Wenn ich nun auch die Gründe weshalb Ihnen die Unterstützung der Akademie Seiner Zeit entzogen wurde, nicht kenne, auch nicht aus dem damaligen Programm des M. Nyelv herauszuschälen und keinesfalls zu würdigen vermag, so habe ich doch die Tatsache selbst, an die ich durch den Druck immer von Neuem erinnert werde, lebhaft beklagt und wünsche Ihnen wie schon gesagt von Herzen daß auf irgend eine Weise diese Verhältnisse sich zu Ihren Gunsten ändern möchten.

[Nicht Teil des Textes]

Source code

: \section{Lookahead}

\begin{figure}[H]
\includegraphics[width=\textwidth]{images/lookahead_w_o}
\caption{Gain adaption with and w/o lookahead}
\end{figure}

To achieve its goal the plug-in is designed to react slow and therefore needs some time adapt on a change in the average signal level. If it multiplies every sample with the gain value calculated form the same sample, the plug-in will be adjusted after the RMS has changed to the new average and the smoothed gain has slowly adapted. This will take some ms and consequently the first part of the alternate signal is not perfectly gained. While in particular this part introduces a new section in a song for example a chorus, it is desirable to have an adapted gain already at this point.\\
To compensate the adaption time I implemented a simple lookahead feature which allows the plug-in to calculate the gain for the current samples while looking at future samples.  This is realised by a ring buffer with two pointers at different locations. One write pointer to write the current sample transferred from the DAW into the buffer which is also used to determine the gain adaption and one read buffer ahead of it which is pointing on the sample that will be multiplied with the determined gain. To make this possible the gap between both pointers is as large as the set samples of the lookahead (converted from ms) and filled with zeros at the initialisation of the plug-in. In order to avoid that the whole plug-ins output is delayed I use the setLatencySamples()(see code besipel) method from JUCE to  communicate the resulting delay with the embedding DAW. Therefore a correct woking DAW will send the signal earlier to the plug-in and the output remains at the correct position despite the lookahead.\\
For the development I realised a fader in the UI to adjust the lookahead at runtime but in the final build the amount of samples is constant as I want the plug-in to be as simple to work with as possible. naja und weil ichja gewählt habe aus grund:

Mit besten Empfehlungen an die Ihrigen

Ihr ergebener

HSchuchardt


1 Fülöp Kaiblinger, Alkotó nyelvtudomány; programm és részletek, Budapest: Franklin-Társulat, 1912 [=Schöpferische Sprachwissenschaft, Programm und Einzelheiten]. – Kaiblinger (1878-1955), ungar. Sprachwissenschaftler; im HSA gibt es keine Korr. mit ihm.

2 „dass sich die deutsche Sprache überall verbreitet hat“.

3 „Weltsprache und Weltsprachen”. An Gustav Meyer von Hugo Schuchardt, Straßburg: Trübner, 1894.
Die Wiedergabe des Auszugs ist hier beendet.